In what follows please include all graphs that you produce and discuss into your report.
2.2 (5 marks) Explore the Distribution of the Variables
Begin by creating histograms for both the distance (distance from the city centre) and price (hotel price) variables. Additionally, generate a scatterplot with distance on the x-axis and price on they-axis to visualize the relationship between these two variables. In your analysis, carefully examine the patterns visible in the data. Consider the following:
(i) How do the distributions of distance and price look? Are they normal, skewed, or uniform?
(ii) Are there any outliers or extreme values in either variable?
(iii) Is there any visible relationship between distance and price in the scatterplot? Does it appear linear, non-linear, or are there any clusters?
Based on your observations, discuss the patterns in detail. Describe any peculiarities in the distributions or the scatterplot and highlight any extreme values that may warrant further investigation.
2.3 (10 marks) Addressing Extreme Values
Next, focus on dealing with extreme values (outliers) in the distance and price variables. For any potential outliers you identify, carefully examine the values of other variables in the dataset that could provide context for these observations, such as:
• The hotel’sstar rating
• The city district or neighbourhood where the hotel is located
To better understand these extreme values, you may need to refer to external sources like Google Maps to verify the hotel’s location. This can help you understand if these extreme values are due to real-world factors (e.g., hotels located far from the centre but offering luxury services) or data errors. After analysing these factors, decide how to handle the outliers.
Decide if you should:
(a) Remove the extreme values from your dataset?
(b) Transform. the variables or apply specific filters to exclude unrealistic data points?
Clearly state your criteria for handling the extreme values. Justify your approach (e.g., removing hotels with prices above a certain threshold, or restricting distances to within a reasonable range based on the city’s geography). Once you’ve finalized the dataset, recheck the histograms and scatterplot. Ensure that the patterns are now consistent with your expectations and that outliers have been appropriately addressed.
2.4 (6 marks) Linear regression
(a) Non-Parametric Lowess Fit
Begin by fitting a non-parametric Lowess (Locally Weighted Scatterplot Smoothing) curve to model the relationship between price and distance. This method allows you to visually explore the trend without assuming a specific functional form. Plot the Lowess curve on top of the scatterplot from Section 2.2.

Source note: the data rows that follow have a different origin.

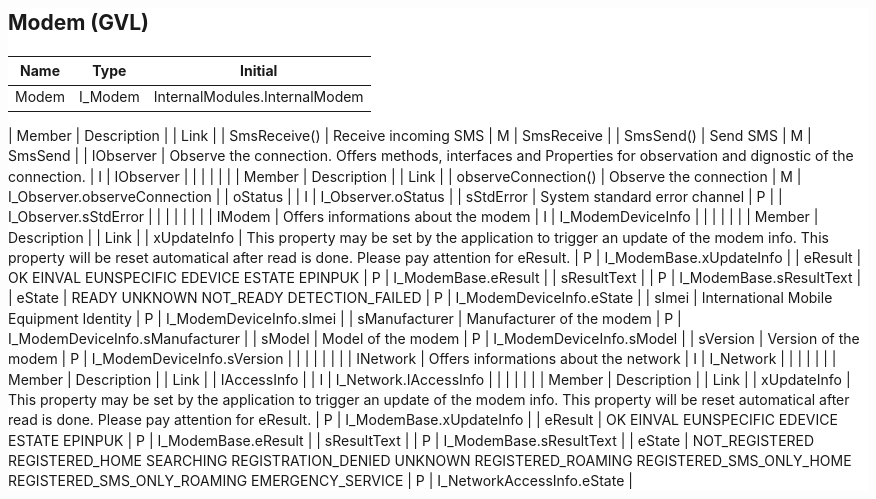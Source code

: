 
## Modem (GVL)


| Name | Type | Initial |
| --- | --- | --- |
| Modem | I_Modem | InternalModules.InternalModem |

| Member | Description |  | Link |
| SmsReceive() | Receive incoming SMS | M | SmsReceive |
| SmsSend() | Send SMS | M | SmsSend |
| IObserver | Observe the connection. Offers methods, interfaces and Properties for observation and dignostic of the connection. | I | IObserver |
|  |  |  |  |
| Member | Description |  | Link |
| observeConnection() | Observe the connection | M | I_Observer.observeConnection |
| oStatus |  | I | I_Observer.oStatus |
| sStdError | System standard error channel | P | \| I_Observer.sStdError |
|  |  |  |  |  |
| IModem | Offers informations about the modem | I | I_ModemDeviceInfo |
|  |  |  |  |
| Member | Description |  | Link |
| xUpdateInfo | This property may be set by the application to trigger an update of the modem info. This property will be reset automatical after read is done. Please pay attention for eResult. | P | I_ModemBase.xUpdateInfo |
| eResult | OK EINVAL EUNSPECIFIC EDEVICE ESTATE EPINPUK | P | I_ModemBase.eResult |
| sResultText |  | P | I_ModemBase.sResultText |
| eState | READY UNKNOWN NOT_READY DETECTION_FAILED | P | I_ModemDeviceInfo.eState |
| sImei | International Mobile Equipment Identity | P | I_ModemDeviceInfo.sImei |
| sManufacturer | Manufacturer of the modem | P | I_ModemDeviceInfo.sManufacturer |
| sModel | Model of the modem | P | I_ModemDeviceInfo.sModel |
| sVersion | Version of the modem | P | I_ModemDeviceInfo.sVersion |
|  |  |  |  |  |
| INetwork | Offers informations about the network | I | I_Network |
|  |  |  |  |
| Member | Description |  | Link |
| IAccessInfo |  | I | I_Network.IAccessInfo |
|  |  |  |  |
| Member | Description |  | Link |
| xUpdateInfo | This property may be set by the application to trigger an update of the modem info. This property will be reset automatical after read is done. Please pay attention for eResult. | P | I_ModemBase.xUpdateInfo |
| eResult | OK EINVAL EUNSPECIFIC EDEVICE ESTATE EPINPUK | P | I_ModemBase.eResult |
| sResultText |  | P | I_ModemBase.sResultText |
| eState | NOT_REGISTERED REGISTERED_HOME SEARCHING REGISTRATION_DENIED UNKNOWN REGISTERED_ROAMING REGISTERED_SMS_ONLY_HOME REGISTERED_SMS_ONLY_ROAMING EMERGENCY_SERVICE | P | I_NetworkAccessInfo.eState |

After generating the Lowess curve, discuss the observed relationship. Is the trend linear, or does it show non-linear patterns such as curves or plateaus? Does the price drop or increase at certain distances, or is there a consistent trend? Based on the shape of the curve, evaluate whether a linear model seems appropriate for your data.
(b) Fitting a Linear Regression Model
Now, fit a linear regression model to the data to explore the relationship between hotel price (dependent variable) and distance (independent variable) from the city centre. The equation will be of the form.

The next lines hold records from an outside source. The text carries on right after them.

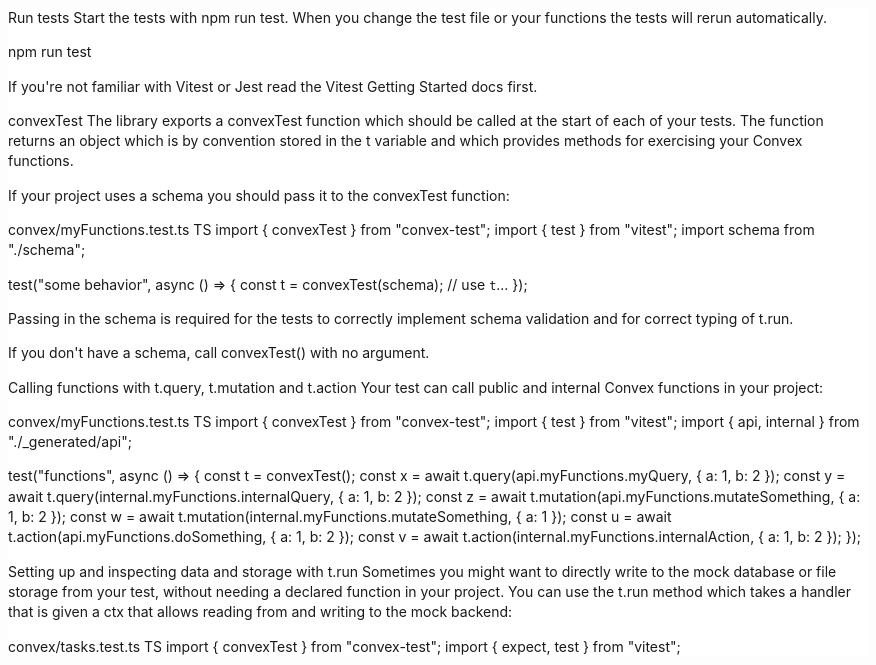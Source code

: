 Run tests
Start the tests with npm run test. When you change the test file or your functions the tests will rerun automatically.

npm run test

If you're not familiar with Vitest or Jest read the Vitest Getting Started docs first.

convexTest
The library exports a convexTest function which should be called at the start of each of your tests. The function returns an object which is by convention stored in the t variable and which provides methods for exercising your Convex functions.

If your project uses a schema you should pass it to the convexTest function:

convex/myFunctions.test.ts
TS
import { convexTest } from "convex-test";
import { test } from "vitest";
import schema from "./schema";

test("some behavior", async () => {
  const t = convexTest(schema);
  // use `t`...
});

Passing in the schema is required for the tests to correctly implement schema validation and for correct typing of t.run.

If you don't have a schema, call convexTest() with no argument.

Calling functions with t.query, t.mutation and t.action
Your test can call public and internal Convex functions in your project:

convex/myFunctions.test.ts
TS
import { convexTest } from "convex-test";
import { test } from "vitest";
import { api, internal } from "./_generated/api";

test("functions", async () => {
  const t = convexTest();
  const x = await t.query(api.myFunctions.myQuery, { a: 1, b: 2 });
  const y = await t.query(internal.myFunctions.internalQuery, { a: 1, b: 2 });
  const z = await t.mutation(api.myFunctions.mutateSomething, { a: 1, b: 2 });
  const w = await t.mutation(internal.myFunctions.mutateSomething, { a: 1 });
  const u = await t.action(api.myFunctions.doSomething, { a: 1, b: 2 });
  const v = await t.action(internal.myFunctions.internalAction, { a: 1, b: 2 });
});

Setting up and inspecting data and storage with t.run
Sometimes you might want to directly write to the mock database or file storage from your test, without needing a declared function in your project. You can use the t.run method which takes a handler that is given a ctx that allows reading from and writing to the mock backend:

convex/tasks.test.ts
TS
import { convexTest } from "convex-test";
import { expect, test } from "vitest";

price = α + β * Distance + ε
After estimating the model, reproduce the estimated regression line on the scatterplot to compare it with the Lowess curve. This will help you visualize the differences between the non-parametric fit and the linear model.

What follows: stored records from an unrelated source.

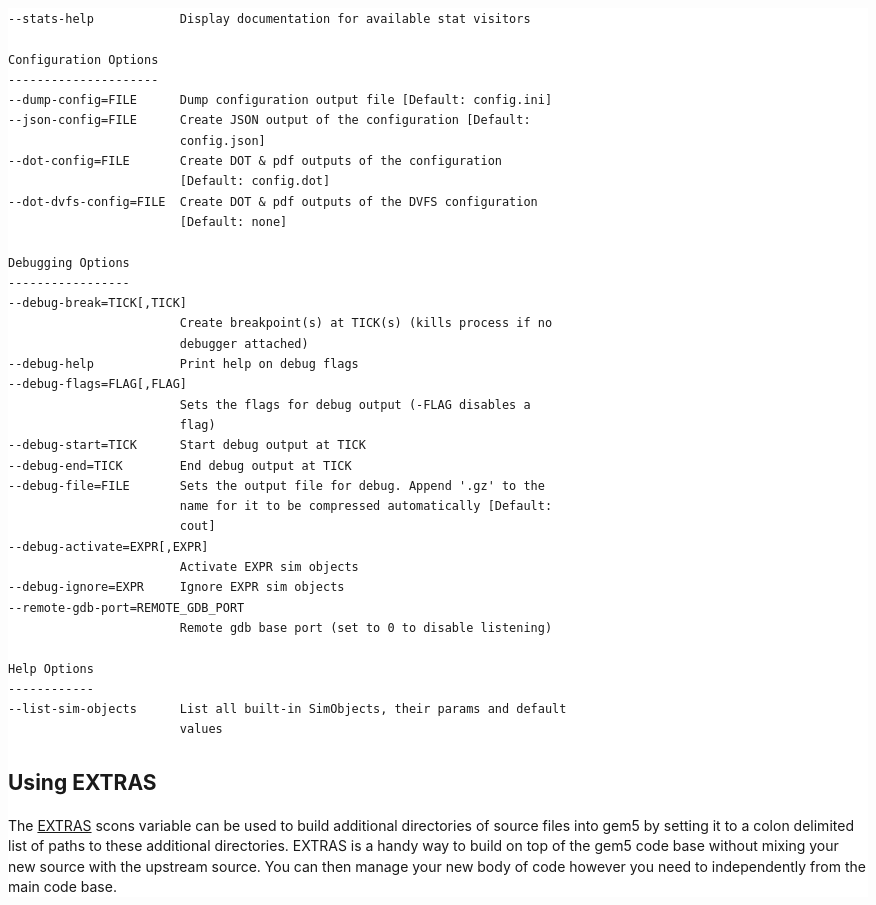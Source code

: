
 ```txt
--stats-help            Display documentation for available stat visitors

Configuration Options
---------------------
--dump-config=FILE      Dump configuration output file [Default: config.ini]
--json-config=FILE      Create JSON output of the configuration [Default:
                        config.json]
--dot-config=FILE       Create DOT & pdf outputs of the configuration
                        [Default: config.dot]
--dot-dvfs-config=FILE  Create DOT & pdf outputs of the DVFS configuration
                        [Default: none]

Debugging Options
-----------------
--debug-break=TICK[,TICK]
                        Create breakpoint(s) at TICK(s) (kills process if no
                        debugger attached)
--debug-help            Print help on debug flags
--debug-flags=FLAG[,FLAG]
                        Sets the flags for debug output (-FLAG disables a
                        flag)
--debug-start=TICK      Start debug output at TICK
--debug-end=TICK        End debug output at TICK
--debug-file=FILE       Sets the output file for debug. Append '.gz' to the
                        name for it to be compressed automatically [Default:
                        cout]
--debug-activate=EXPR[,EXPR]
                        Activate EXPR sim objects
--debug-ignore=EXPR     Ignore EXPR sim objects
--remote-gdb-port=REMOTE_GDB_PORT
                        Remote gdb base port (set to 0 to disable listening)

Help Options
------------
--list-sim-objects      List all built-in SimObjects, their params and default
                        values
```

## Using EXTRAS

The [EXTRAS](/documentation/general_docs/building/EXTRAS) scons variable can be
used to build additional directories of source files into gem5 by setting it to
a colon delimited list of paths to these additional directories. EXTRAS is a
handy way to build on top of the gem5 code base without mixing your new source
with the upstream source. You can then manage your new body of code however you
need to independently from the main code base.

Present the regression results in a table format. The table should include: the intercept and slope coefficients, standard errors, t-values, the R- squared value. Interpret the coefficients and comment on their significance.
2.5 (8 marks) Log transformations
(a) Creating Log-Transformed Variables Start by creating two new variables:
• Log-Price: The natural logarithm of the price variable.
• Log-Distance: The natural logarithm of the distance variable.
Produce histograms for both the log-price and log-distance. Comment on their distributions. Are they more normally distributed than the original variables? Are there any extreme values or outliers? Compare the shape of the log-transformed distributions with the original histograms from Section 2.2. Are the transformations useful in making the variables more evenly distributed?
(b) Scatterplots and model choice
Next, create three scatterplots to explore the relationship between price and distance under different specifications:
1. Log-Log Scatterplot: Plot log-price on they-axis and log-distance on the x-axis.
2. Log-Level Scatterplot: Plot log-price on they-axis and distance on the x- axis.
3. Level-Log Scatterplot: Plot price on they-axis and log-distance on the x-axis.
Evaluate which specification makes the most sense for your dataset. Is the relationship more linear in any particular specification? Does one model explain the variation in the data better? Are there any clear outliers or patterns in one scatterplot versus the others?
Based on the analysis, choose your preferred specification. Justify your decision based on the patterns in the data and the interpretability of the model. For example, if the log-log specification gives a clearer linear relationship, you may prefer that. Alternatively, if distance affects prices in absolute terms, a level-log or log-level specification might be more suitable.
(c) Now, fit a linear regression model based on the specification you selected (log-log, log-level, or level-log). The regression equation will depend on your chosen model. After estimating the model reproduce the estimated regression line on the scatterplot (just like instep 2.4). Present the regression results in a table format, discuss their statistical significance and interpret them. Note that interpretation of the regression coefficients will depend on the model that you have chosen.
2.6 (6 marks) Linear piecewise spline
Now fit the linear piecewise spline model in levels (no logs) with one knot (cutoff point).
To choose the knot first, examine the Lowess fit from Section 2.4(a) to visually identify where the relationship between price and distance seems to change. This point of change will serve as the knot (cutoff) in the spline regression model. For example, you might notice that after a certain distance (say 3 miles from the city centre), the relationship between price and distance becomes less steep or even reverses. This distance would be your knot.
Fit a piecewise linear spline model that divides the relationship into two parts—before and after the knot—allowing for different slopes on each side of the cutoff point. Present the regression results in a table format, discuss their statistical significance and interpret model coefficients.
2.7 (15 marks) Choosing the best model
Now you’ve estimated three different models:
1. Linear regression: This model assumed a linear relationship between price and distance.
2. Your chosen model with log transformations: This could be either a log- log, log-level, or level-log model, which transformed the variables to better fit the relationship.
3. Piecewise linear spline model: This model allowed for different slopes before and after a chosen cutoff (knot), providing flexibility in the price- distance relationship.
Which of these models explains the data better? Justify and explain in detail your choice!
Once you have chosen the best model. Use it to conduct residual analysis to find the best priced hotels in your city. Save the residuals and the fitted as new variables in your dataset. Use residual analysis to identify the best and worst hotel deals. Include a table of best and worst hotel deals (identified by their ids) in your report.
Produce the scatterplot of data showing the estimated regression line for the best model and five best deals (in green) and five worst deals (in red). All other observations must be of the same uniform. colour.
Finish this part of the report by discussing the results of your analysis. What are its limitations? Which steps would you take to produce a better model of the relationship between hotel price and distance.